O chevalier Tony Carreira

Nem tudo no gosto é puramente arbitrário e há violências simbólicas que fazem maravilhas pela civilização.

Hoje gostaria de falar de Tony Carreira e Pierre Bourdieu. Não é todos os dias que temos oportunidade de cruzar o autor de Sonhos de Menino com o autor de A Reprodução: Elementos para uma teoria do sistema de ensino, e essa oportunidade não deve ser desperdiçada. Recordo a história aos mais distraídos. O Estado francês atribuiu a Tony Carreira a espectacular medalha de Chevalier de l’Ordre des Arts et des Lettres. Tony Carreira pediu para receber a condecoração na embaixada portuguesa. O embaixador recusou. Tony Carreira queixou-se dessa atitude no Facebook. Tal provocou grande comoção nos seus fãs, várias notícias em jornais respeitáveis e a profunda indignação de Marques Mendes no seu comentário de domingo. O cantor suspirou ao DN: “No meu país, hão-de valorizar-me quando tiver um pé para a cova.”

É certo que o embaixador justificou a recusa com o argumento de que “não se atribui a condecoração de um país na embaixada de outro país”, mas seria lastimável reduzir tão rico acontecimento a um mero incidente diplomático entre um cançonetista popular chamado Tony e um embaixador português em Paris chamado Moraes Cabral, sobretudo quando temos diante de nós a possibilidade de uma belíssima análise marxista deste conflito. Num tempo ideologicamente revitaminado, há que saber detectar uma boa luta de classes quando ela aparece, e aquilo que está em causa é obviamente um confronto entre uma classe dominante (representada pelo embaixador Moraes Cabral) e uma classe dominada (os muitos milhares de portugueses que enchem o Pavilhão Atlântico para entoar “Ai destino, ai destino”), lutando pelo inestimável capital simbólico que representa a consagração oficial de Tony Carreira e do gosto musical de todos aqueles que apreciam as suas canções.

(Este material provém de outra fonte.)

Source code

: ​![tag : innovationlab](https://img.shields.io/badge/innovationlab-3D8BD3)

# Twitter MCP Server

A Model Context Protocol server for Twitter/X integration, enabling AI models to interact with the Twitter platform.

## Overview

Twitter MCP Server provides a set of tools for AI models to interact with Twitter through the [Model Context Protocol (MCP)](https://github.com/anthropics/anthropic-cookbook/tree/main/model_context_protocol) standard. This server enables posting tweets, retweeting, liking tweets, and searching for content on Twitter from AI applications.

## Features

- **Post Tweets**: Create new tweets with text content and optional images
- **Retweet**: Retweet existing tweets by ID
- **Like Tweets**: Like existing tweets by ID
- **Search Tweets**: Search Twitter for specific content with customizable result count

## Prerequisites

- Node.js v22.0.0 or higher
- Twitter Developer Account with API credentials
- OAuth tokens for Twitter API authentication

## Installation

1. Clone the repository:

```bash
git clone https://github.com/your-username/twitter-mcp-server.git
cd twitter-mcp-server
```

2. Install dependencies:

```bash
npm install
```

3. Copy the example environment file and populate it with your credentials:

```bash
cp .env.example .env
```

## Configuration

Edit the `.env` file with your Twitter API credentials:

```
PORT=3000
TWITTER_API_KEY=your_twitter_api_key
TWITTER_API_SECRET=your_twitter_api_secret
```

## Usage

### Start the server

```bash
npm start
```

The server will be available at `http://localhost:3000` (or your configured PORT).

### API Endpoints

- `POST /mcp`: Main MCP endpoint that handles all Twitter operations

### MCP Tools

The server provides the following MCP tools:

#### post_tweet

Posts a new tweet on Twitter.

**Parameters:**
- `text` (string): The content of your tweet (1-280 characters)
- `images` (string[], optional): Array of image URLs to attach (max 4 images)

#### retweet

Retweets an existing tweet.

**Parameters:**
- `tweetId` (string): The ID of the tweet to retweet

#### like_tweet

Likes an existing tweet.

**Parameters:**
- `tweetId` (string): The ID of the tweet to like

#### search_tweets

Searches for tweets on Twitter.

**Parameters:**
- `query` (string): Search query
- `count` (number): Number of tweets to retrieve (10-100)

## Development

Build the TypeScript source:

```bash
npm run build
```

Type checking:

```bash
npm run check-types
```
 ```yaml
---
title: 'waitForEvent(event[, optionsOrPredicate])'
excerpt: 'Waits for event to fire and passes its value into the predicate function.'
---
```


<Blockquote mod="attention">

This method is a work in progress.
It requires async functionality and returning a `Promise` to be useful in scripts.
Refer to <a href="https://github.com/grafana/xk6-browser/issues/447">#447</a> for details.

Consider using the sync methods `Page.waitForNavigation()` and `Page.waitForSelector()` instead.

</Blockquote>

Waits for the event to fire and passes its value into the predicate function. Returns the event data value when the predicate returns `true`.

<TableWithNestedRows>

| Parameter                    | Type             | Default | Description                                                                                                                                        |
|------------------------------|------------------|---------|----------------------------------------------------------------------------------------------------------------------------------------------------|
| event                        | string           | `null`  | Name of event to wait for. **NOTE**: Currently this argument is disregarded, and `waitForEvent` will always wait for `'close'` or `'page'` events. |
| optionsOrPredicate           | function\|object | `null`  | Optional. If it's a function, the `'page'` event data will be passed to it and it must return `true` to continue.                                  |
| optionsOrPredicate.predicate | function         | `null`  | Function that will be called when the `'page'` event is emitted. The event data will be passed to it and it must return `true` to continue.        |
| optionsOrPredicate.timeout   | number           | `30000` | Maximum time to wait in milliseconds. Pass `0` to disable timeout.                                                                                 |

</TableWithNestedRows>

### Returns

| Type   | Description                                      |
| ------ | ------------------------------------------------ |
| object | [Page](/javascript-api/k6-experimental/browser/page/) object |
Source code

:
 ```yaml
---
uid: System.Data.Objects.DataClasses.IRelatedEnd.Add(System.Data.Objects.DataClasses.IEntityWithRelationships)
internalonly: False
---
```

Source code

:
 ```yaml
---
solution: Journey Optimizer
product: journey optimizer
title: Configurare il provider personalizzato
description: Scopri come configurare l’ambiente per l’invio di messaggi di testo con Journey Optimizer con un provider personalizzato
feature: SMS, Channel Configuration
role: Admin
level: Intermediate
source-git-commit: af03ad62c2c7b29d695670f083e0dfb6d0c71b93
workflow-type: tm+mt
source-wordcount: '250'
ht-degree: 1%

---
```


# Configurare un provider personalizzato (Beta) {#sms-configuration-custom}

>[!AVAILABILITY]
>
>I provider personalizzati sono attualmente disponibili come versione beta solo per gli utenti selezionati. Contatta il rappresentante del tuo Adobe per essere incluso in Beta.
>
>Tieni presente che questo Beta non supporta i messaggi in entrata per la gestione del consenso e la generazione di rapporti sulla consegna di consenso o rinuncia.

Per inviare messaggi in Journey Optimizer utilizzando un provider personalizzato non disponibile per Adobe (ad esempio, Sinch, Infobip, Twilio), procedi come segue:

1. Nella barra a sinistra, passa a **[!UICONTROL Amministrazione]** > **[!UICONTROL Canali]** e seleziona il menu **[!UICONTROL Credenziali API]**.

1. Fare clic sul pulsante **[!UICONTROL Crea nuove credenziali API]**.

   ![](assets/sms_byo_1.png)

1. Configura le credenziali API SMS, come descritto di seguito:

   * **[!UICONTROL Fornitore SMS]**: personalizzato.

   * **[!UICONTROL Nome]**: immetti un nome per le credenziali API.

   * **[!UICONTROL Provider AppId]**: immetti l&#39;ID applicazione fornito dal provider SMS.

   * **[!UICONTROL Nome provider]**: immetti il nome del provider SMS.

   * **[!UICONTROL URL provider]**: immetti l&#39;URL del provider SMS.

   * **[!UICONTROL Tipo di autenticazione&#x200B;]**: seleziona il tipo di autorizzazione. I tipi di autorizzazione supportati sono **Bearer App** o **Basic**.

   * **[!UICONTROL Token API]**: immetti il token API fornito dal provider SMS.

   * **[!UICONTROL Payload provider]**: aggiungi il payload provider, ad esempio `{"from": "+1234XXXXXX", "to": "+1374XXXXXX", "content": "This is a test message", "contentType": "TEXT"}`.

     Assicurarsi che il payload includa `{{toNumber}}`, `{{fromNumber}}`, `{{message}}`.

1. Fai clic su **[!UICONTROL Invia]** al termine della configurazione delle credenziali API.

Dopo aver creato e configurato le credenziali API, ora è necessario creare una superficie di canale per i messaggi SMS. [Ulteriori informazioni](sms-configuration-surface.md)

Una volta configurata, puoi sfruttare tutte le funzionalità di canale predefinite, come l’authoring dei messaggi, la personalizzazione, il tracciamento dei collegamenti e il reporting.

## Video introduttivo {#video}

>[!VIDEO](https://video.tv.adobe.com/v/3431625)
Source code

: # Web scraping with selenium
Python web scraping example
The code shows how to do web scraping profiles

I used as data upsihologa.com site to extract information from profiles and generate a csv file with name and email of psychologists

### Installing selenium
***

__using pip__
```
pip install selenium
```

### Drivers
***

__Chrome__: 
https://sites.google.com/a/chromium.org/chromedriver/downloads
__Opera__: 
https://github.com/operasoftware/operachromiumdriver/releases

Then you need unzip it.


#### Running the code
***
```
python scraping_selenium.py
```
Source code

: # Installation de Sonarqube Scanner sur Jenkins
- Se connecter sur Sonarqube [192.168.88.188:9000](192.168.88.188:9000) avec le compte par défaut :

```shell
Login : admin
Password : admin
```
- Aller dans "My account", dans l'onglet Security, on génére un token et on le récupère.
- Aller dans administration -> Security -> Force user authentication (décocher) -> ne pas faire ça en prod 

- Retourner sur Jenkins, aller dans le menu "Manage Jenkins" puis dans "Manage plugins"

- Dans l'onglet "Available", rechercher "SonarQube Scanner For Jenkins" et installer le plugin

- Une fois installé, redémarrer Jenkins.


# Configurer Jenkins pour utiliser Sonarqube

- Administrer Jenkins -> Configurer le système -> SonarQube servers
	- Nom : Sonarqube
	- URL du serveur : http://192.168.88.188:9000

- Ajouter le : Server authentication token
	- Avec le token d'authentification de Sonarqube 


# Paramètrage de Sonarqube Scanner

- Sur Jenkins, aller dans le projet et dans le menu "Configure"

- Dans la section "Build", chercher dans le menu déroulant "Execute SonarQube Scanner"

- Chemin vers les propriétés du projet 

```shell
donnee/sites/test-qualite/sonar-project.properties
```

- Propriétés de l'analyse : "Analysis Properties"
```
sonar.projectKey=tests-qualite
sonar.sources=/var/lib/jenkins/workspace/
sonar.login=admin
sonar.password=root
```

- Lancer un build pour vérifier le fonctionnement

É nesse sentido que o protesto dorido de Tony Carreira está muito em linha com Pierre Bourdieu, ao empenhar todos os esforços no combate por um capital cultural que lhe foi sonegado pelo embaixador Moraes Cabral e, já agora, pelo Estado português, que nunca até hoje reconheceu o seu mérito artístico, nem com a mais pequena comenda disponível nos arrumos de Belém. Consciente daquilo a que Bourdieu chamou “arbitrário cultural dominante”, Tony Carreira, homem de esquerda na busca justa pela igualdade, recusa que uma cultura se imponha sobre a outra, ou que alguém lhe diga que o pior fado de Amália é melhor do que a sua mais conseguida canção – não é melhor, é apenas diferente, pensará Tony na esteira de Bourdieu, até porque ambos são Chevalier de l’Ordre des Arts et des Lettres.

Como bem explica o sociólogo francês na sua análise sobre o sistema escolar, a cultura dominante é imposta e acaba por excluir os mais pobres em detrimento dos mais ricos, não porque os alunos mais desfavorecidos não tenham cultura, mas simplesmente porque não têm a cultura que a escola exige – o que é uma forma consentida de violência simbólica. Ora, é contra esta violência simbólica que Tony Carreira se insurge, e em vez de gritar “o meu reino por um cavalo”, grita “o meu chevalier por um reino”, que é o reino do artista português reconhecido e consagrado, a que ele tanto ambiciona. Ora, esta é uma boa ilustração do problema que eu tenho com a igualdade: da mesma forma que não confundo Camões com António Aleixo, não quero Tony Carreira confundido com Amália. Nem tudo no gosto é puramente arbitrário e há violências simbólicas que fazem maravilhas pela civilização.